FRANKFURT (Reuters) -The European Central Bank is hoping for more cross-border bank consolidation to improve the valuation of lenders and efficiency in the sector, ECB Vice President Luis de Guindos told Portugal’s Expresso in an interview.
UniCredit, Italy’s second-largest bank took a 9% stake in Commerzbank (ETR:CBKG) last week, catching German authorities off guard and getting a hostile reception from local management, who want to fend off any takeover attempt.
It will now be up to the ECB to decide whether to allow UniCredit to increase its stake. De Guindos’ comments may be seen as encouraging for UniCredit, even though the decision will rest with the ECB’s supervision arm.
“Cross-border consolidation is important and we hope that it continues to make progress in the near term,” Expresso quoted de Guindos as saying on Friday.
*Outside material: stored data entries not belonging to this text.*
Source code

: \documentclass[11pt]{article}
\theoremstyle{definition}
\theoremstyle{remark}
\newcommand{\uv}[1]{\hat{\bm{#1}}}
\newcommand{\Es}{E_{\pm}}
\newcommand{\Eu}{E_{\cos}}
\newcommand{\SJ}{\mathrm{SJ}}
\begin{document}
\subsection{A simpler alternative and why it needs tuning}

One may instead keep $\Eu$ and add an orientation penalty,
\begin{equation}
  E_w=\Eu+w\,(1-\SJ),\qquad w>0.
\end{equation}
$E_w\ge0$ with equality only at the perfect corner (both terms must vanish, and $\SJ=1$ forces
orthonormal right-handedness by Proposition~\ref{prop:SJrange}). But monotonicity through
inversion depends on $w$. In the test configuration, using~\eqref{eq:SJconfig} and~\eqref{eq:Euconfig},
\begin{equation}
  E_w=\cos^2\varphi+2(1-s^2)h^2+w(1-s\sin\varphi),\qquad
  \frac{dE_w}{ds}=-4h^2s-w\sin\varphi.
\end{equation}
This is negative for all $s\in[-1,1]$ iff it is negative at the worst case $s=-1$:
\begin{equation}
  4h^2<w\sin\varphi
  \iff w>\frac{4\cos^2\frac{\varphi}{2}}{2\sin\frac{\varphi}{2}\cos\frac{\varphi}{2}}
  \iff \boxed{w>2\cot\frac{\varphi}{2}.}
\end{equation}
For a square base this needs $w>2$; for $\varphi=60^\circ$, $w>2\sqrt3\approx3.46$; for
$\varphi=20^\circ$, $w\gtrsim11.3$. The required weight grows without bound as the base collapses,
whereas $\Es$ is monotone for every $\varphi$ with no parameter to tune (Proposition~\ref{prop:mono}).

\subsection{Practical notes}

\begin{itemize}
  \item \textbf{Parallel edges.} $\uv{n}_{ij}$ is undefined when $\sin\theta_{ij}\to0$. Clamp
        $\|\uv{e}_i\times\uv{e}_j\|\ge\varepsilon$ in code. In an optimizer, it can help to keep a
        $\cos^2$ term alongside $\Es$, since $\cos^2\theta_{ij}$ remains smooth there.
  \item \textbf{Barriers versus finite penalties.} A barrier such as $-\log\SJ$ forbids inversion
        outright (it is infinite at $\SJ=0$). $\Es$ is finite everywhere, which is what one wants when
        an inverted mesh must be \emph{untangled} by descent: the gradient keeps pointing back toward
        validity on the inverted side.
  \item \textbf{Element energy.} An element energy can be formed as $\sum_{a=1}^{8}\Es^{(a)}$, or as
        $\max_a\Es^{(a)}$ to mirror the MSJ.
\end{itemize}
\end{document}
He said that lower European bank valuations compared to the United States were a reflection of inefficiencies in the euro area, such as national approaches and the lack of complete integration of the bloc’s banking system.
“Because of this, investors regard U.S. banks as having higher intrinsic value than European banks,” de Guindos added.
On monetary policy, de Guindos said that the ECB will have better information in December to make a call on a possible interest rate cut but had kept the door open on a potential October move.
“It’s true to say that in December, we will have more information than in October,” de Guindos said. “We will have more information and a new round of projections. But, you know, we have left the door totally open. We want to maintain our optionality.”